● About this task: Once the line containing "(Umgebar durch Schaltung)." is found in the data below, output that line and every line after it through the last, unchanged and with nothing else.

Dataset entries

__________________________________________________

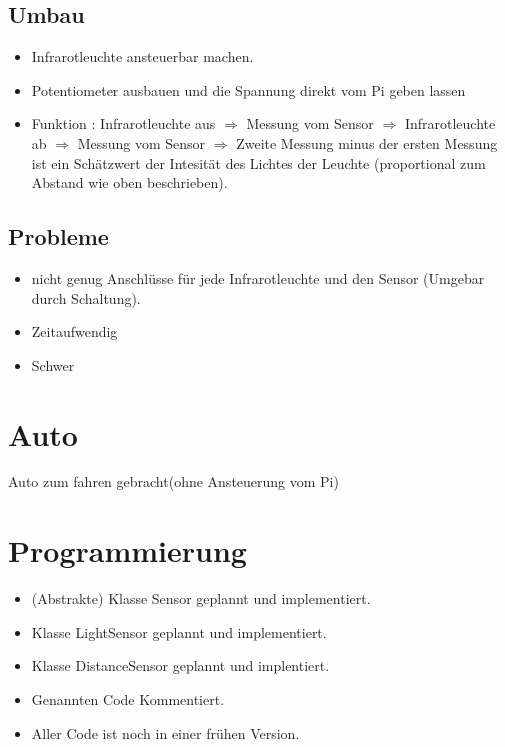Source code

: \documentclass{article}
\begin{document}
\subsection{Umbau}

\begin{itemize}

\item Infrarotleuchte ansteuerbar machen.

\item Potentiometer ausbauen und die Spannung direkt vom Pi geben lassen 

\item Funktion : Infrarotleuchte aus $\Rightarrow$ Messung vom Sensor $\Rightarrow$ Infrarotleuchte ab $\Rightarrow$ Messung vom Sensor $\Rightarrow$ Zweite Messung minus der ersten Messung ist ein Schätzwert der Intesität des Lichtes der Leuchte (proportional zum Abstand wie oben beschrieben).

\end{itemize}

\subsection{Probleme}

\begin{itemize}

\item nicht genug Anschlüsse für jede Infrarotleuchte und den Sensor (Umgebar durch Schaltung).

\item Zeitaufwendig 

\item Schwer

\end{itemize}

\section{Auto}

Auto zum fahren gebracht(ohne Ansteuerung vom Pi)

\section{Programmierung}

\begin{itemize}

\item (Abstrakte) Klasse Sensor geplannt und implementiert.

\item Klasse LightSensor geplannt und implementiert.

\item Klasse DistanceSensor geplannt und implentiert.

\item Genannten Code Kommentiert.

\item Aller Code ist noch in einer frühen Version.

\end{itemize}
\end{document}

__________________________________________________

● Output below:
\item nicht genug Anschlüsse für jede Infrarotleuchte und den Sensor (Umgebar durch Schaltung).

\item Zeitaufwendig 

\item Schwer

\end{itemize}

\section{Auto}

Auto zum fahren gebracht(ohne Ansteuerung vom Pi)

\section{Programmierung}

\begin{itemize}

\item (Abstrakte) Klasse Sensor geplannt und implementiert.

\item Klasse LightSensor geplannt und implementiert.

\item Klasse DistanceSensor geplannt und implentiert.

\item Genannten Code Kommentiert.

\item Aller Code ist noch in einer frühen Version.

\end{itemize}
\end{document}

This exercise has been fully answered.